+++ RECORDS FOR THIS EXERCISE +++

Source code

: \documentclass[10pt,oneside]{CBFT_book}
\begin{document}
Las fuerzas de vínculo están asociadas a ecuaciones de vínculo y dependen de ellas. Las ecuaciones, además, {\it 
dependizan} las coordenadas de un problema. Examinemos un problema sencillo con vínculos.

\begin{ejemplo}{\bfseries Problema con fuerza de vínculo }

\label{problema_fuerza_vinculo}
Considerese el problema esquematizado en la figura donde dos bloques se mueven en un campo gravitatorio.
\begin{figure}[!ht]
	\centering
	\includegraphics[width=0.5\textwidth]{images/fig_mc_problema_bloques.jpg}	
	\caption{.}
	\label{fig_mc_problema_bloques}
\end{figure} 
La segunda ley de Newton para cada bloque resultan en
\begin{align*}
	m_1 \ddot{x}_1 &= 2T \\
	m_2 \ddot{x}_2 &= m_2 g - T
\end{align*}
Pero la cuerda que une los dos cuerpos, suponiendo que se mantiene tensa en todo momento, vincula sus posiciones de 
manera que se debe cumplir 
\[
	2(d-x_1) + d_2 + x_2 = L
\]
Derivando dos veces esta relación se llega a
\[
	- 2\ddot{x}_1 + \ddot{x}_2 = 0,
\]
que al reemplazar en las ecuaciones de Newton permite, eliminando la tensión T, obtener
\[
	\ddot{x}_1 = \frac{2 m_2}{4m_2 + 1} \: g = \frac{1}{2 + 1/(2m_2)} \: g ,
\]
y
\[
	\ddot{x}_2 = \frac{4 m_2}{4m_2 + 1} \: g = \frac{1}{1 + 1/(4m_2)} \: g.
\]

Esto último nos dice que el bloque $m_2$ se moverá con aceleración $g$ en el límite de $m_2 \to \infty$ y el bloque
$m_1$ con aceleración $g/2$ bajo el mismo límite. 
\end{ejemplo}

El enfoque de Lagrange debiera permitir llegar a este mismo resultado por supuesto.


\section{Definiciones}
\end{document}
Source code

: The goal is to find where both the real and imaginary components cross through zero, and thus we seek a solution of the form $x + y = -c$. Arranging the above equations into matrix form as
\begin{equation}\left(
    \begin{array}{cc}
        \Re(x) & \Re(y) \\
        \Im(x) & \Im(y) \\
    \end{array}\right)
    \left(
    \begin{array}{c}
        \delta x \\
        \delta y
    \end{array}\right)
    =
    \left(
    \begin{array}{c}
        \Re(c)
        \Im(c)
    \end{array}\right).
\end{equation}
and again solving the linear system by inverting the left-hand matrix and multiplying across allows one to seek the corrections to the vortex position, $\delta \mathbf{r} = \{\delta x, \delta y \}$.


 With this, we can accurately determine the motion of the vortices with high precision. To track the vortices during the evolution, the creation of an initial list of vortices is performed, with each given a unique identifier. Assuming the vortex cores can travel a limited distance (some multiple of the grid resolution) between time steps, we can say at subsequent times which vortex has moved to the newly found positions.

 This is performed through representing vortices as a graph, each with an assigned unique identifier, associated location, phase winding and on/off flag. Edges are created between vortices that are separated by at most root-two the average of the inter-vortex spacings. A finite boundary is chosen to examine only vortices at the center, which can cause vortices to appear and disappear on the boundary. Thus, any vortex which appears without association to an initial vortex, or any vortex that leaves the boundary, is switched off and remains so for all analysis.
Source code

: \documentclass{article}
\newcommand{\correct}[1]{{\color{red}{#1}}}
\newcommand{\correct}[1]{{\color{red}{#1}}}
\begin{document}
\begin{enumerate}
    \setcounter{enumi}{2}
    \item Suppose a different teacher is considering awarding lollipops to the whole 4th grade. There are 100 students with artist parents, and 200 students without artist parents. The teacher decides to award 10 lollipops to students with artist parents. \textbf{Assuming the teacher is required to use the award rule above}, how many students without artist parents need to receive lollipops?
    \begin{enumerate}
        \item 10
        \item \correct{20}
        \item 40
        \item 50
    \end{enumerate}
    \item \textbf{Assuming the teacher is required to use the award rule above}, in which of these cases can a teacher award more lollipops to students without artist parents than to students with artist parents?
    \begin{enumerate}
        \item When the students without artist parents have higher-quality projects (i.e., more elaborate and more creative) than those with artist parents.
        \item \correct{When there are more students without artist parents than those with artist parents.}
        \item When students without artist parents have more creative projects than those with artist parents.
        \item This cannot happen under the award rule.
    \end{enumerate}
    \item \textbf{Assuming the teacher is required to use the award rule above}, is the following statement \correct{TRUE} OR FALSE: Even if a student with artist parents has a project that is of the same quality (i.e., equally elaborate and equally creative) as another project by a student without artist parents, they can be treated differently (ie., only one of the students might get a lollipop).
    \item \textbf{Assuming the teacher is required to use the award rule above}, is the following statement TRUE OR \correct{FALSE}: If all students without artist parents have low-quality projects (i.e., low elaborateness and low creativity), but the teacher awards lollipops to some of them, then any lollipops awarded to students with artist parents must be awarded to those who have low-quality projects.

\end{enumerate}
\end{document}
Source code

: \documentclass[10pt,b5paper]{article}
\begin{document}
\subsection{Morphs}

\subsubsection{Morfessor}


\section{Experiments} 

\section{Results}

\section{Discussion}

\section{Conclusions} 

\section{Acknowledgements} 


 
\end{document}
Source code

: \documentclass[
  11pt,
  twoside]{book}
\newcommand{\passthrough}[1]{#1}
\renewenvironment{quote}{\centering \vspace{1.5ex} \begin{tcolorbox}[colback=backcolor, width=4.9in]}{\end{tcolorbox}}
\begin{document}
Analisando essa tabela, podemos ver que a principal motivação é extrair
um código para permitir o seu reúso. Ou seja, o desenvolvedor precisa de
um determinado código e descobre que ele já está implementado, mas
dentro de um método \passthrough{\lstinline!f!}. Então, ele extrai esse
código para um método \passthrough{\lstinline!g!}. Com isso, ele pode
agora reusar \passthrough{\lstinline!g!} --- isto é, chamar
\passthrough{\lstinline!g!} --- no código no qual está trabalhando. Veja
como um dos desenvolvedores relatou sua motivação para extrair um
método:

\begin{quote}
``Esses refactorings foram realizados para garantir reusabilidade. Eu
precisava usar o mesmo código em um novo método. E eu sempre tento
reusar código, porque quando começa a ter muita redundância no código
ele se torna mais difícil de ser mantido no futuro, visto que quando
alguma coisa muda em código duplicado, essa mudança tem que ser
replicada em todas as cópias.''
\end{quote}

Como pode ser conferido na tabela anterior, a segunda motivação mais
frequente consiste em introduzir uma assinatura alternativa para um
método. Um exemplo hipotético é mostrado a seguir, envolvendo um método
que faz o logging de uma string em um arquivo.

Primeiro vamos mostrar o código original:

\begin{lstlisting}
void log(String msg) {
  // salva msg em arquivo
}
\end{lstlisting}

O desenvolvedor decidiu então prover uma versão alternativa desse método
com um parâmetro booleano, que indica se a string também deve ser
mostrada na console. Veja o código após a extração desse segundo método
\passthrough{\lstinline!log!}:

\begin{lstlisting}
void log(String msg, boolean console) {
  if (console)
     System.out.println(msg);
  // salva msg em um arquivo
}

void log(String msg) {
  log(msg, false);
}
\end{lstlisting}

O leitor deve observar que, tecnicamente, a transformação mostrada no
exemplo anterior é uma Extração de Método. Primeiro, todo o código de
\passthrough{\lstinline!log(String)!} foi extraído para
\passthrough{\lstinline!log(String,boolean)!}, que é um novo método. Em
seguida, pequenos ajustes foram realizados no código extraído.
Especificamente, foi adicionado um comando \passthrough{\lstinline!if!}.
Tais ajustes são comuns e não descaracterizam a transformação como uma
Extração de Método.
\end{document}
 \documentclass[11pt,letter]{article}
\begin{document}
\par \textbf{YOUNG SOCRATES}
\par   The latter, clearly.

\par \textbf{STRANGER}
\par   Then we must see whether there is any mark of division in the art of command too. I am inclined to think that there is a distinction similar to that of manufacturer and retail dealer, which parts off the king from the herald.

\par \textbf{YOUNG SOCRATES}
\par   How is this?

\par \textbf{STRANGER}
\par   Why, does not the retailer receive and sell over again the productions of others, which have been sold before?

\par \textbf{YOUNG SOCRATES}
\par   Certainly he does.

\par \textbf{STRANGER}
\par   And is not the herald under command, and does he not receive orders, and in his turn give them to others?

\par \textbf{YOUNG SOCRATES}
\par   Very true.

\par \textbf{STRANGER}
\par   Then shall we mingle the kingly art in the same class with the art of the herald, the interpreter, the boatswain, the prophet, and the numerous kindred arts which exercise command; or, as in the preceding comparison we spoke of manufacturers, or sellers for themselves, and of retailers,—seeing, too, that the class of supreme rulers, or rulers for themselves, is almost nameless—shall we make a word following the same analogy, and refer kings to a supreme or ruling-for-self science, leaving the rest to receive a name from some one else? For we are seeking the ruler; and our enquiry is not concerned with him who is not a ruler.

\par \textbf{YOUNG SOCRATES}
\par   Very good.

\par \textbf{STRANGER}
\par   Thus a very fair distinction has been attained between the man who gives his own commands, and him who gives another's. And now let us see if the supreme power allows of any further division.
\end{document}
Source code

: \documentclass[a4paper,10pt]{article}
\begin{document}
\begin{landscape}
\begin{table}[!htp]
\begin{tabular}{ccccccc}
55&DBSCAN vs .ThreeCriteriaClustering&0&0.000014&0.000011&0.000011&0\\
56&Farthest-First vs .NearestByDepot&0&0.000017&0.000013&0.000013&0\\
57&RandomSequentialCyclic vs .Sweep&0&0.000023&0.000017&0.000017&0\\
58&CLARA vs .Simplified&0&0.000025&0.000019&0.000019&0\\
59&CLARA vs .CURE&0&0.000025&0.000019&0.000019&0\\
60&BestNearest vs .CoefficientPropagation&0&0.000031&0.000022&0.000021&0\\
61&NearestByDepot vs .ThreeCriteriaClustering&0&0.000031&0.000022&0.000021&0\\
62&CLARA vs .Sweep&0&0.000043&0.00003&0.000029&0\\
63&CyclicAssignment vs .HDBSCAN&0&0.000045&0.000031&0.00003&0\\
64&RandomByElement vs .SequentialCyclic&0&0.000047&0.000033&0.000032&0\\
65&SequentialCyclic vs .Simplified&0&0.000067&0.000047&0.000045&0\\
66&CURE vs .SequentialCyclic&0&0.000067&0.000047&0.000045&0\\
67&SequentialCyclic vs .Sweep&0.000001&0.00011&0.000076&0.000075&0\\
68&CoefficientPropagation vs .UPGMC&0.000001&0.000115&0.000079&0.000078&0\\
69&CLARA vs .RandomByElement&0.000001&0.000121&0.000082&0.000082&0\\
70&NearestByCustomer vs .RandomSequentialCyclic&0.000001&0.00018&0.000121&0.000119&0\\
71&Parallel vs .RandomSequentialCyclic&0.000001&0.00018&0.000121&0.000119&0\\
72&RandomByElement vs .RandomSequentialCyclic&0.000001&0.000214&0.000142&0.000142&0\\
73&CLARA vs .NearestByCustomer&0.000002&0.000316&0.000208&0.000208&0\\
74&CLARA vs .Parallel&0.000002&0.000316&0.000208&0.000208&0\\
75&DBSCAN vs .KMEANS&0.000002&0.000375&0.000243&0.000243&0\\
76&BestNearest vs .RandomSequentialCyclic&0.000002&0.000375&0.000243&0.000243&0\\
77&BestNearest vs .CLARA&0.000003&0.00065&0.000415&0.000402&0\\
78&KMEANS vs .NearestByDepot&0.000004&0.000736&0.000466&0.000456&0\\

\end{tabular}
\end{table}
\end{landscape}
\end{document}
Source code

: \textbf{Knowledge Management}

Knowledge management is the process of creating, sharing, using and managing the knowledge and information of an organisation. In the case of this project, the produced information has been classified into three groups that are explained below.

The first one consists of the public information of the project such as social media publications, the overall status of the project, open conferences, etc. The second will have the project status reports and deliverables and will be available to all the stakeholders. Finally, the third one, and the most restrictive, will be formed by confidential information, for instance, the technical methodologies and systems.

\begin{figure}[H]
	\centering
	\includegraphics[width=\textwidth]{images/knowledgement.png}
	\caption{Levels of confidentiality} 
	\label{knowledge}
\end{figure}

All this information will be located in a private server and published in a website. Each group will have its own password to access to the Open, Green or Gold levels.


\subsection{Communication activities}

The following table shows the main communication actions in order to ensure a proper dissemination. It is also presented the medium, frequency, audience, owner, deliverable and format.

+++

What you return must be the lines above that run from the line with "System.out.println(msg);" to the line with "foi extraído para", inclusive, each copied exactly.

     System.out.println(msg);
  // salva msg em um arquivo
}

void log(String msg) {
  log(msg, false);
}
\end{lstlisting}

O leitor deve observar que, tecnicamente, a transformação mostrada no
exemplo anterior é uma Extração de Método. Primeiro, todo o código de
\passthrough{\lstinline!log(String)!} foi extraído para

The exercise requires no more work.